◆ EXERCISE REQUIREMENTS ◆
Each line below that contains the word "production" is to be counted; give only the final number.

(Collected data entries)

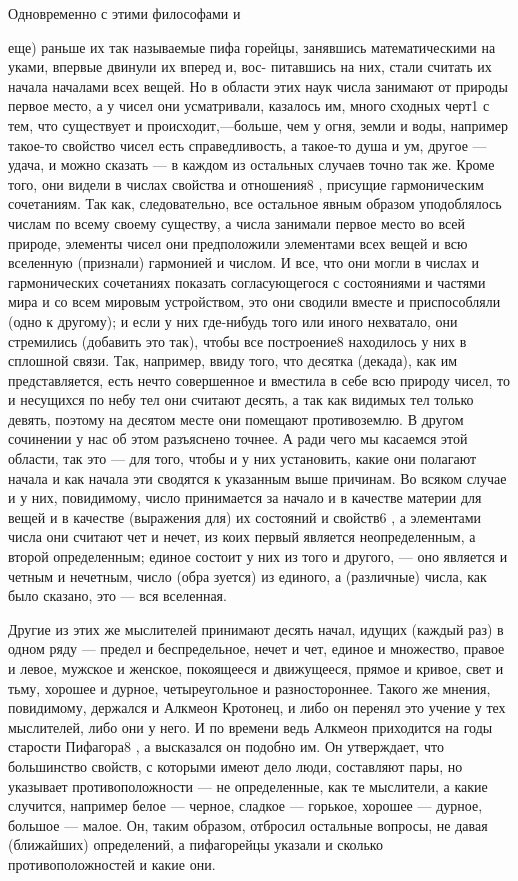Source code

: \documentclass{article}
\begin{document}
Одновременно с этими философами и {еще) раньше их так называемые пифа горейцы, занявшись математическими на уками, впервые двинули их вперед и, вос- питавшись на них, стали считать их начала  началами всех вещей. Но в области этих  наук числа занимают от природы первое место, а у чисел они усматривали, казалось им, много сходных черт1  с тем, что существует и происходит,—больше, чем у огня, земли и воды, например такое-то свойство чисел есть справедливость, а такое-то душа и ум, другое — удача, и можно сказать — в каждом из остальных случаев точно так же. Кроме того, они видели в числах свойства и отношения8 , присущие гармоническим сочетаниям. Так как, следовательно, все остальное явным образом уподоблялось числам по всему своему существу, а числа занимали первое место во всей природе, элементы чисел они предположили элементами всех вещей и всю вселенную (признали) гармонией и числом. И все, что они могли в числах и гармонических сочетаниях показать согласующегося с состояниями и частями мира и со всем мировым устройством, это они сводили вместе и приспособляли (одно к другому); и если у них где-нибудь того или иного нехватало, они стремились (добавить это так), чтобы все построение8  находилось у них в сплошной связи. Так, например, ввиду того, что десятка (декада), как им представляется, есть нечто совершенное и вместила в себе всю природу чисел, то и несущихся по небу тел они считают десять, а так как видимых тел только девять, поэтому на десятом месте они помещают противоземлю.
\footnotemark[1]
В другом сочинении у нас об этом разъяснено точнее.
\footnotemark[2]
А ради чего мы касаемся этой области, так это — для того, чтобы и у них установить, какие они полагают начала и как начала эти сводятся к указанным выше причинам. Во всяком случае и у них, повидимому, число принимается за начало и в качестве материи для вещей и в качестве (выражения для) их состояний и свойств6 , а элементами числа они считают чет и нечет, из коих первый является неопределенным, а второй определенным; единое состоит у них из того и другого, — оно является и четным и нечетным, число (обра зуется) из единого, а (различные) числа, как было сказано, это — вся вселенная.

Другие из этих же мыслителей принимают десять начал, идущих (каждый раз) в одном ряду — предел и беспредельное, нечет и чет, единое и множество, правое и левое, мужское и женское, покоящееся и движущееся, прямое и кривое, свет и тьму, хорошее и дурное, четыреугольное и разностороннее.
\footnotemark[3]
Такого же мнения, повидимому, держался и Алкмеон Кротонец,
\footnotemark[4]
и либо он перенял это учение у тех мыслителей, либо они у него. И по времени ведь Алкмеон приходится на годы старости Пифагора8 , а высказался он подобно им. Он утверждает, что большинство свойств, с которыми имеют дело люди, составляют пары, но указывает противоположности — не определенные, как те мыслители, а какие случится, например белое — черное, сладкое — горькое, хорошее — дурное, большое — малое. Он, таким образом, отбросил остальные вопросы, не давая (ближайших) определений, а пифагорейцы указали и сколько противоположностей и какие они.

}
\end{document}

--

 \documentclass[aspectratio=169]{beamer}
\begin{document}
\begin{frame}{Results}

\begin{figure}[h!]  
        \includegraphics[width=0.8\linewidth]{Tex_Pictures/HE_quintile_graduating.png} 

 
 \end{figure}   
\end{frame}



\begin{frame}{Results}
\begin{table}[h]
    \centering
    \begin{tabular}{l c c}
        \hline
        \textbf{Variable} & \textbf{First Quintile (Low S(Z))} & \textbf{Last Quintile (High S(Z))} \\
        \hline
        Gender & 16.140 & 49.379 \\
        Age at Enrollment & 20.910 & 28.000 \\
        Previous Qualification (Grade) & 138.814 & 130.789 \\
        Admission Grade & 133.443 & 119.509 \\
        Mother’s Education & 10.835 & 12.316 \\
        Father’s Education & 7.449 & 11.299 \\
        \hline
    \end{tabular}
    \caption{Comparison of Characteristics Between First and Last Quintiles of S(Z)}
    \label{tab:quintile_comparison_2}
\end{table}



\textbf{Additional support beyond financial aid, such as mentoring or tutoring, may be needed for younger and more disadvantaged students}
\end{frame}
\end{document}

...

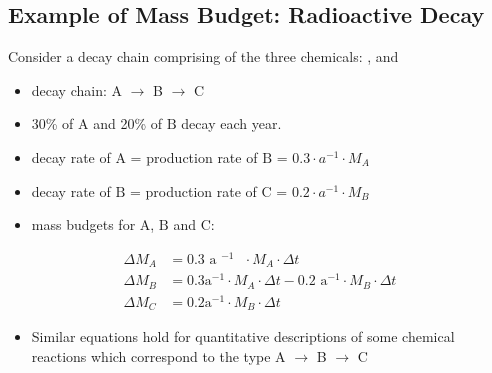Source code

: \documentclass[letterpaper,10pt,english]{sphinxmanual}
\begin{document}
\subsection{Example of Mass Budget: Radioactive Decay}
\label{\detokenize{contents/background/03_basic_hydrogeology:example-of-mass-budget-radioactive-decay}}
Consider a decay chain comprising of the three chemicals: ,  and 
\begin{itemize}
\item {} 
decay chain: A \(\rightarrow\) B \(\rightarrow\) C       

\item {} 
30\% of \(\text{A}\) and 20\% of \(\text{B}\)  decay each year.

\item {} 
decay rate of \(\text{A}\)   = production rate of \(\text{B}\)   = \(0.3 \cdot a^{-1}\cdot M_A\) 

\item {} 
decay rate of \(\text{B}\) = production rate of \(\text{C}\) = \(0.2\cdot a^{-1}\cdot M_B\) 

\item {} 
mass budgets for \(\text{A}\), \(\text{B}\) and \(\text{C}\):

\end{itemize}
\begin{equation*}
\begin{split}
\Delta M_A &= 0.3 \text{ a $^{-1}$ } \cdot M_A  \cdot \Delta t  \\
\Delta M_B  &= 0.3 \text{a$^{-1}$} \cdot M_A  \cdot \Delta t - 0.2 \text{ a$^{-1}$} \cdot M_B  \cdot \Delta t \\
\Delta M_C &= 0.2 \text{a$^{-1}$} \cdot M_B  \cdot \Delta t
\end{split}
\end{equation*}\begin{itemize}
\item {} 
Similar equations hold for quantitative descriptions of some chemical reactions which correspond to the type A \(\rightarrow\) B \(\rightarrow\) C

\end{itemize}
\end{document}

◆ ANSWER TO THE PROBLEM ◆
2